[YOUR GOAL]:
Read through the records below and copy each line that uses the word "DevTools".

[DATASET RECORDS]:

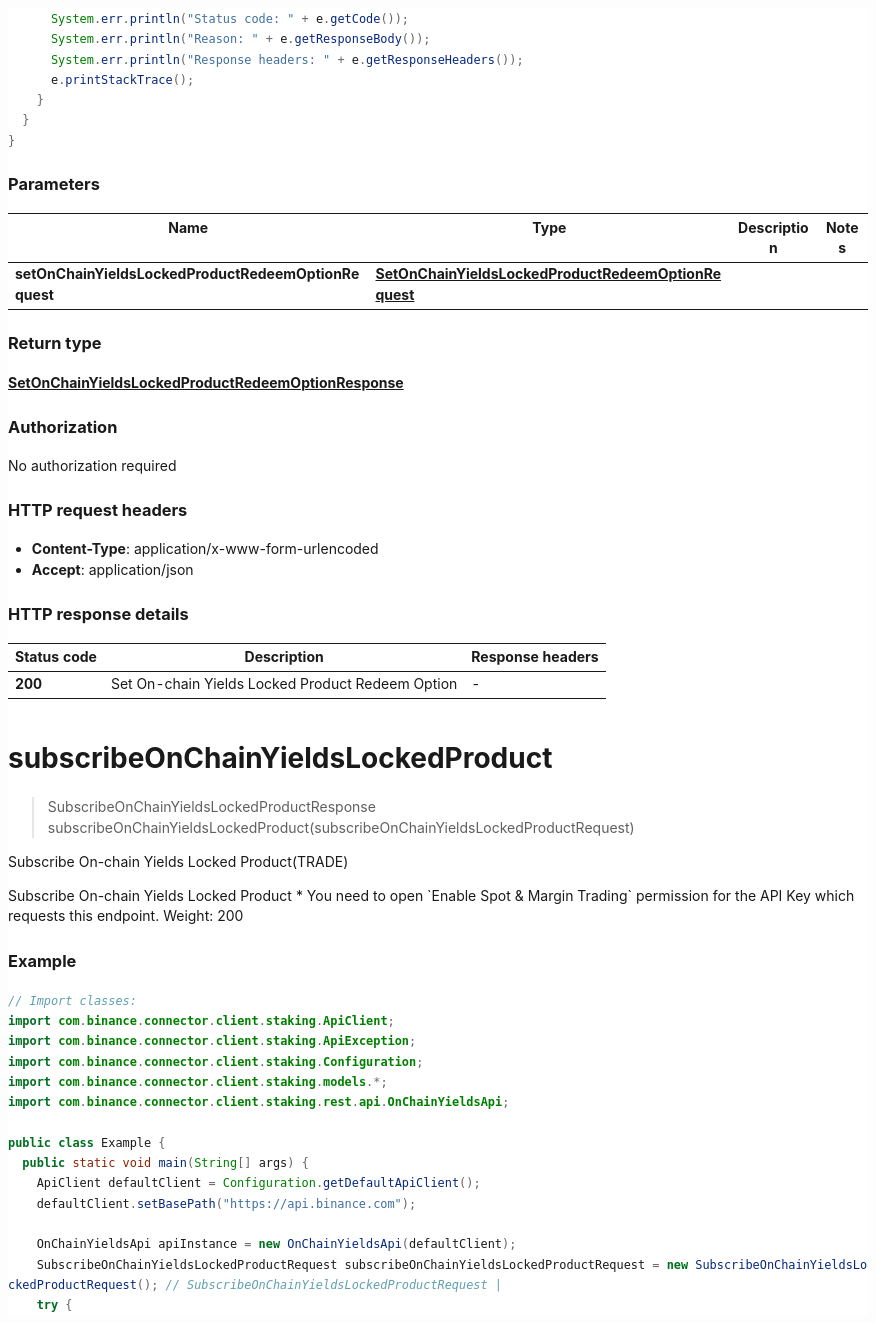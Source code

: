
 ```java
      System.err.println("Status code: " + e.getCode());
      System.err.println("Reason: " + e.getResponseBody());
      System.err.println("Response headers: " + e.getResponseHeaders());
      e.printStackTrace();
    }
  }
}
```

### Parameters

| Name | Type | Description  | Notes |
|------------- | ------------- | ------------- | -------------|
| **setOnChainYieldsLockedProductRedeemOptionRequest** | [**SetOnChainYieldsLockedProductRedeemOptionRequest**](SetOnChainYieldsLockedProductRedeemOptionRequest.md)|  | |

### Return type

[**SetOnChainYieldsLockedProductRedeemOptionResponse**](SetOnChainYieldsLockedProductRedeemOptionResponse.md)

### Authorization

No authorization required

### HTTP request headers

 - **Content-Type**: application/x-www-form-urlencoded
 - **Accept**: application/json

### HTTP response details
| Status code | Description | Response headers |
|-------------|-------------|------------------|
| **200** | Set On-chain Yields Locked Product Redeem Option |  -  |

<a id="subscribeOnChainYieldsLockedProduct"></a>
# **subscribeOnChainYieldsLockedProduct**
> SubscribeOnChainYieldsLockedProductResponse subscribeOnChainYieldsLockedProduct(subscribeOnChainYieldsLockedProductRequest)

Subscribe On-chain Yields Locked Product(TRADE)

Subscribe On-chain Yields Locked Product  * You need to open &#x60;Enable Spot &amp; Margin Trading&#x60; permission for the API Key which requests this endpoint.  Weight: 200

### Example
```java
// Import classes:
import com.binance.connector.client.staking.ApiClient;
import com.binance.connector.client.staking.ApiException;
import com.binance.connector.client.staking.Configuration;
import com.binance.connector.client.staking.models.*;
import com.binance.connector.client.staking.rest.api.OnChainYieldsApi;

public class Example {
  public static void main(String[] args) {
    ApiClient defaultClient = Configuration.getDefaultApiClient();
    defaultClient.setBasePath("https://api.binance.com");

    OnChainYieldsApi apiInstance = new OnChainYieldsApi(defaultClient);
    SubscribeOnChainYieldsLockedProductRequest subscribeOnChainYieldsLockedProductRequest = new SubscribeOnChainYieldsLockedProductRequest(); // SubscribeOnChainYieldsLockedProductRequest | 
    try {
```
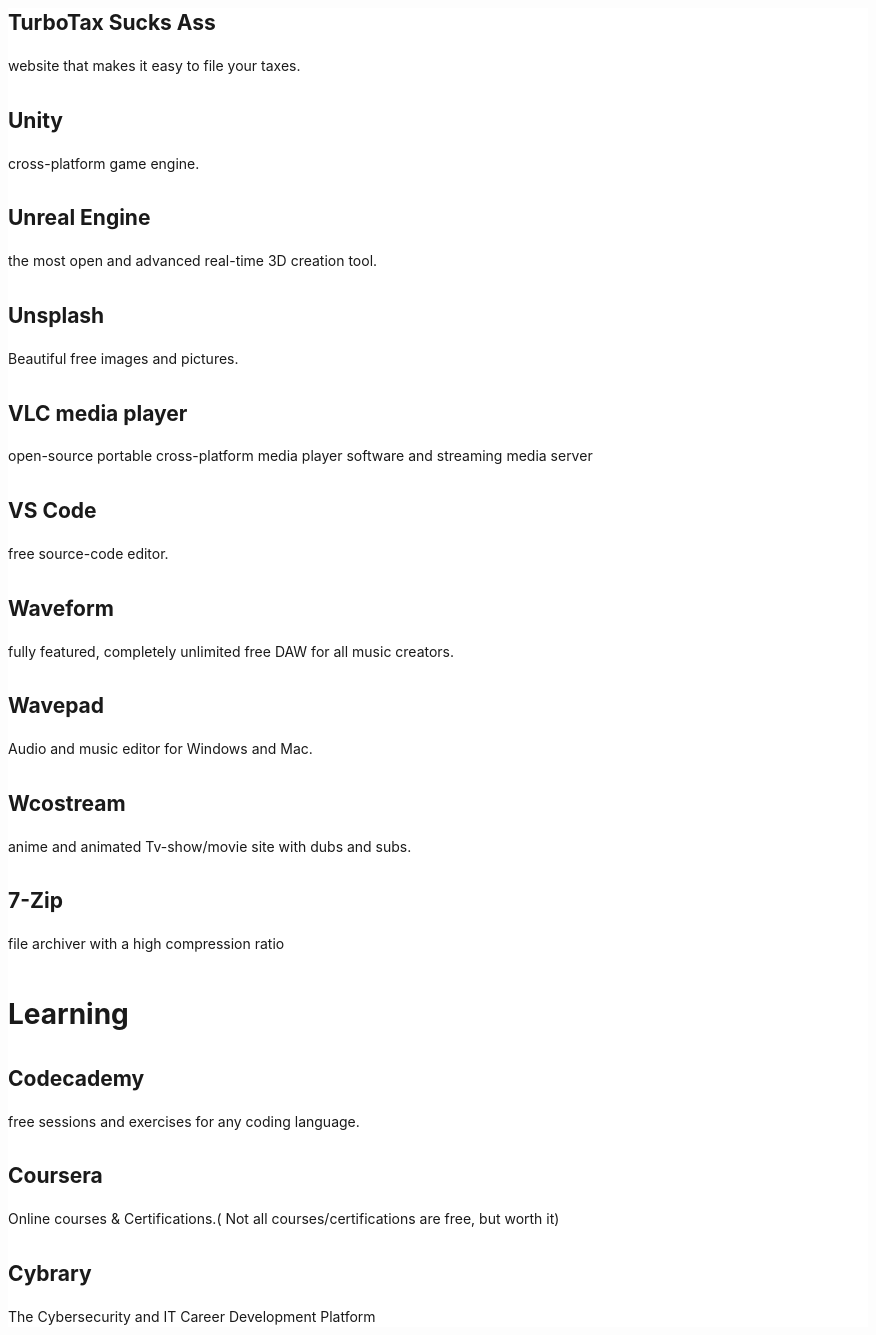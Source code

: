 ## TurboTax Sucks Ass
website that makes it easy to file your taxes.

## Unity
cross-platform game engine.

## Unreal Engine
the most open and advanced real-time 3D creation tool.

## Unsplash
Beautiful free images and pictures.

## VLC media player
open-source portable cross-platform media player software and streaming media server

## VS Code
free source-code editor.

## Waveform
fully featured, completely unlimited free DAW for all music creators.

## Wavepad
Audio and music editor for Windows and Mac.

## Wcostream
anime and animated Tv-show/movie site with dubs and subs.

## 7-Zip
file archiver with a high compression ratio

# Learning

## Codecademy
free sessions and exercises for any coding language.

## Coursera
Online courses & Certifications.( Not all courses/certifications are free, but worth it)

## Cybrary
The Cybersecurity and IT Career Development Platform
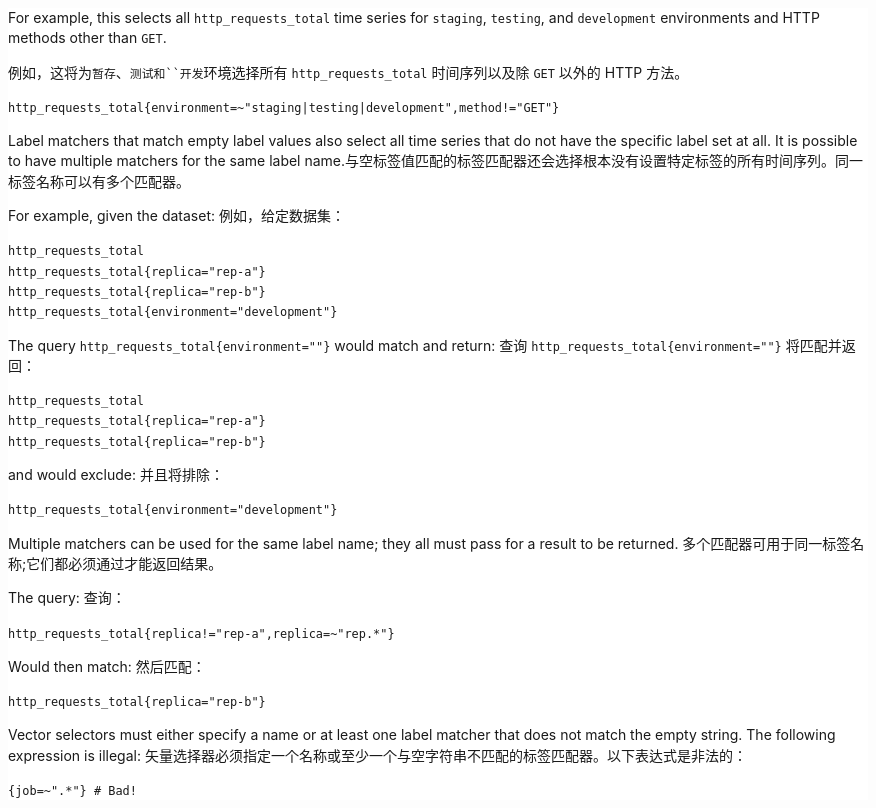 For example, this selects all `http_requests_total` time series for `staging`, `testing`, and `development` environments and HTTP methods other than `GET`.

例如，这将为`暂存`、`测试和``开发`环境选择所有 `http_requests_total` 时间序列以及除 `GET` 以外的 HTTP 方法。

```
http_requests_total{environment=~"staging|testing|development",method!="GET"}
```

Label matchers that match empty label values also select all time series that do not have the specific label set at all. It is possible to have multiple matchers for the same label name.与空标签值匹配的标签匹配器还会选择根本没有设置特定标签的所有时间序列。同一标签名称可以有多个匹配器。

For example, given the dataset:
例如，给定数据集：

```
http_requests_total
http_requests_total{replica="rep-a"}
http_requests_total{replica="rep-b"}
http_requests_total{environment="development"}
```

The query `http_requests_total{environment=""}` would match and return:
查询 `http_requests_total{environment=""}` 将匹配并返回：

```
http_requests_total
http_requests_total{replica="rep-a"}
http_requests_total{replica="rep-b"}
```

and would exclude: 并且将排除：

```
http_requests_total{environment="development"}
```

Multiple matchers can be used for the same label name; they all must pass for a result to be returned. 
多个匹配器可用于同一标签名称;它们都必须通过才能返回结果。

The query: 查询：

```
http_requests_total{replica!="rep-a",replica=~"rep.*"}
```

Would then match: 然后匹配：

```
http_requests_total{replica="rep-b"}
```

Vector selectors must either specify a name or at least one label matcher that does not match the empty string. The following expression is illegal:
矢量选择器必须指定一个名称或至少一个与空字符串不匹配的标签匹配器。以下表达式是非法的：

```
{job=~".*"} # Bad!
```
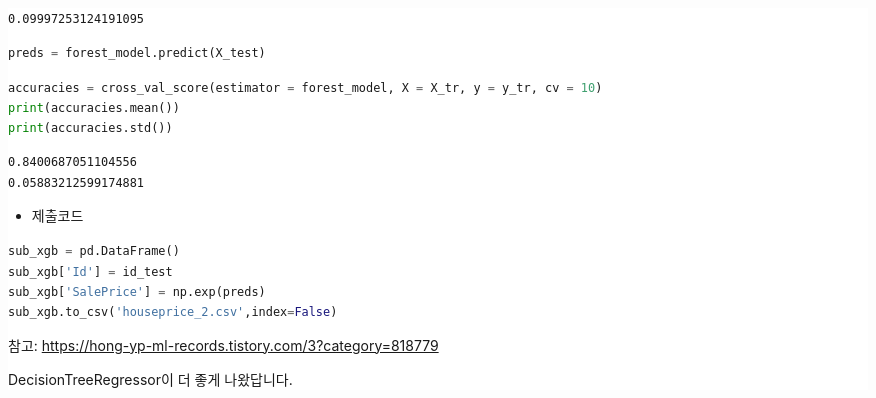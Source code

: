     0.09997253124191095
    


```python
preds = forest_model.predict(X_test)
```


```python
accuracies = cross_val_score(estimator = forest_model, X = X_tr, y = y_tr, cv = 10)
print(accuracies.mean()) 
print(accuracies.std())

```

    0.8400687051104556
    0.05883212599174881
    

- 제출코드

```python
sub_xgb = pd.DataFrame() 
sub_xgb['Id'] = id_test 
sub_xgb['SalePrice'] = np.exp(preds) 
sub_xgb.to_csv('houseprice_2.csv',index=False)

```

참고: https://hong-yp-ml-records.tistory.com/3?category=818779

DecisionTreeRegressor이 더 좋게 나왔답니다.


```python

```

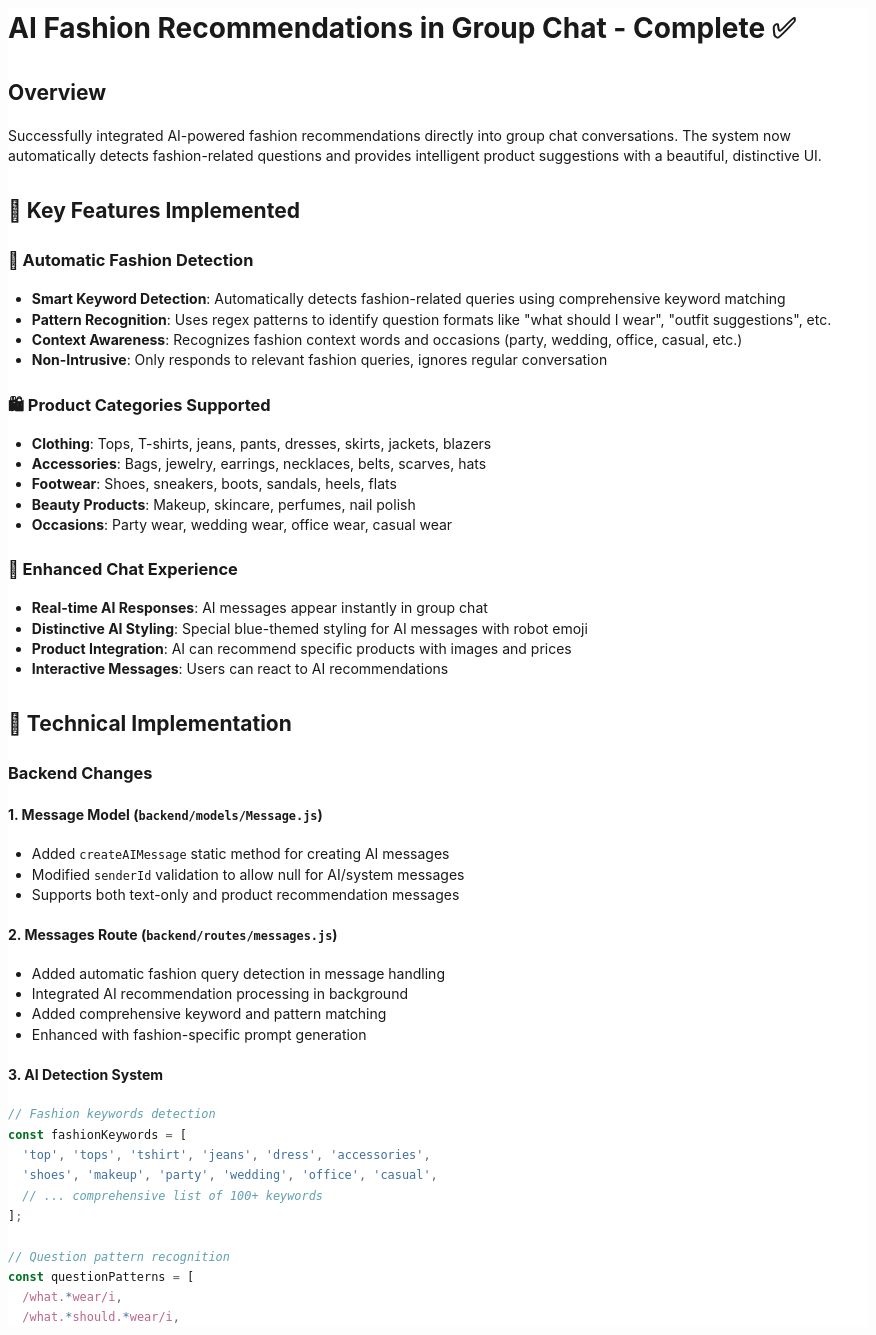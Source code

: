 # AI Fashion Recommendations in Group Chat - Complete ✅

## Overview
Successfully integrated AI-powered fashion recommendations directly into group chat conversations. The system now automatically detects fashion-related questions and provides intelligent product suggestions with a beautiful, distinctive UI.

## 🎯 Key Features Implemented

### 🤖 Automatic Fashion Detection
- **Smart Keyword Detection**: Automatically detects fashion-related queries using comprehensive keyword matching
- **Pattern Recognition**: Uses regex patterns to identify question formats like "what should I wear", "outfit suggestions", etc.
- **Context Awareness**: Recognizes fashion context words and occasions (party, wedding, office, casual, etc.)
- **Non-Intrusive**: Only responds to relevant fashion queries, ignores regular conversation

### 🛍️ Product Categories Supported
- **Clothing**: Tops, T-shirts, jeans, pants, dresses, skirts, jackets, blazers
- **Accessories**: Bags, jewelry, earrings, necklaces, belts, scarves, hats
- **Footwear**: Shoes, sneakers, boots, sandals, heels, flats
- **Beauty Products**: Makeup, skincare, perfumes, nail polish
- **Occasions**: Party wear, wedding wear, office wear, casual wear

### 💬 Enhanced Chat Experience
- **Real-time AI Responses**: AI messages appear instantly in group chat
- **Distinctive AI Styling**: Special blue-themed styling for AI messages with robot emoji
- **Product Integration**: AI can recommend specific products with images and prices
- **Interactive Messages**: Users can react to AI recommendations

## 🔧 Technical Implementation

### Backend Changes

#### 1. **Message Model (`backend/models/Message.js`)**
- Added `createAIMessage` static method for creating AI messages
- Modified `senderId` validation to allow null for AI/system messages
- Supports both text-only and product recommendation messages

#### 2. **Messages Route (`backend/routes/messages.js`)**
- Added automatic fashion query detection in message handling
- Integrated AI recommendation processing in background
- Added comprehensive keyword and pattern matching
- Enhanced with fashion-specific prompt generation

#### 3. **AI Detection System**
```javascript
// Fashion keywords detection
const fashionKeywords = [
  'top', 'tops', 'tshirt', 'jeans', 'dress', 'accessories',
  'shoes', 'makeup', 'party', 'wedding', 'office', 'casual',
  // ... comprehensive list of 100+ keywords
];

// Question pattern recognition
const questionPatterns = [
  /what.*wear/i,
  /what.*should.*wear/i,
```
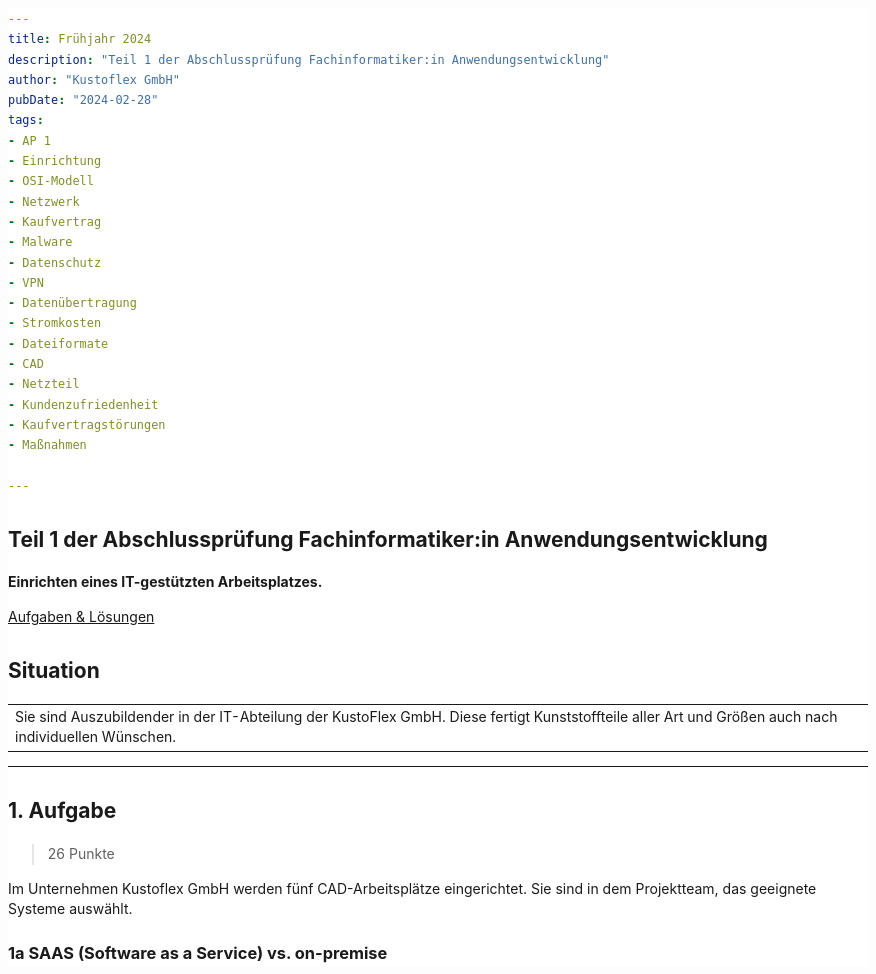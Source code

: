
 ```yaml
---
title: Frühjahr 2024
description: "Teil 1 der Abschlussprüfung Fachinformatiker:in Anwendungsentwicklung"
author: "Kustoflex GmbH"
pubDate: "2024-02-28"
tags:
- AP 1
- Einrichtung
- OSI-Modell
- Netzwerk
- Kaufvertrag
- Malware
- Datenschutz
- VPN
- Datenübertragung
- Stromkosten
- Dateiformate
- CAD
- Netzteil
- Kundenzufriedenheit
- Kaufvertragstörungen
- Maßnahmen

---
```


## Teil 1 der Abschlussprüfung Fachinformatiker:in Anwendungsentwicklung

**Einrichten eines IT-gestützten Arbeitsplatzes.**

[Aufgaben & Lösungen](/docs/01/01/2024-maerz.pdf)

## Situation

| |
|:--- |
| Sie sind Auszubildender in der IT-Abteilung der KustoFlex GmbH. Diese fertigt Kunststoffteile aller Art und Größen auch nach individuellen Wünschen. |

---

## 1. Aufgabe

>26 Punkte

Im Unternehmen Kustoflex GmbH werden fünf CAD-Arbeitsplätze eingerichtet.
Sie sind in dem Projektteam, das geeignete Systeme auswählt.

### 1a SAAS (Software as a Service) vs. on-premise
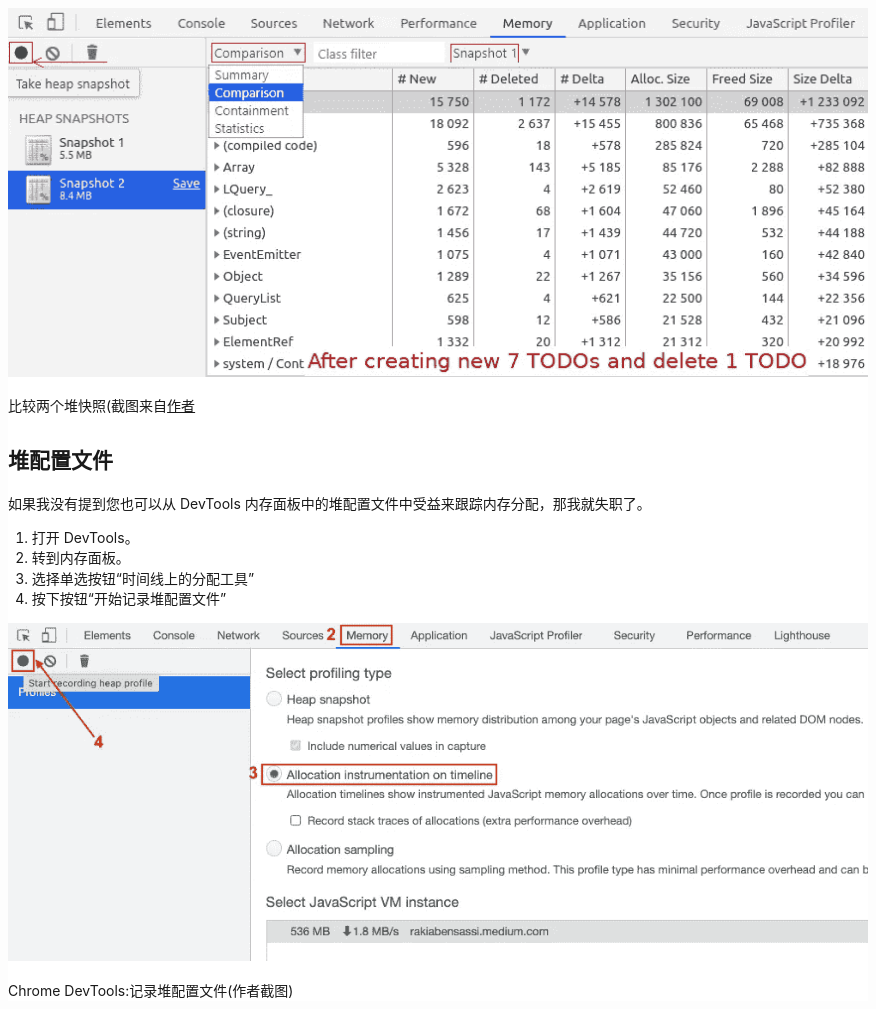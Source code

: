![](img/cf749ef9a889d74760a66a7f2e93ab5d.png)

比较两个堆快照(截图来自[作者](/build-me-an-angular-app-with-memory-leaks-please-36302184e658)

## 堆配置文件

如果我没有提到您也可以从 DevTools 内存面板中的堆配置文件中受益来跟踪内存分配，那我就失职了。

1.  打开 DevTools。
2.  转到内存面板。
3.  选择单选按钮“时间线上的分配工具”
4.  按下按钮“开始记录堆配置文件”

![](img/e191b8f2368c3222dec1286ce67e8fdd.png)

Chrome DevTools:记录堆配置文件(作者截图)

[WRITTEN RESPONSE]:
如果我没有提到您也可以从 DevTools 内存面板中的堆配置文件中受益来跟踪内存分配，那我就失职了。
1.  打开 DevTools。
Chrome DevTools:记录堆配置文件(作者截图)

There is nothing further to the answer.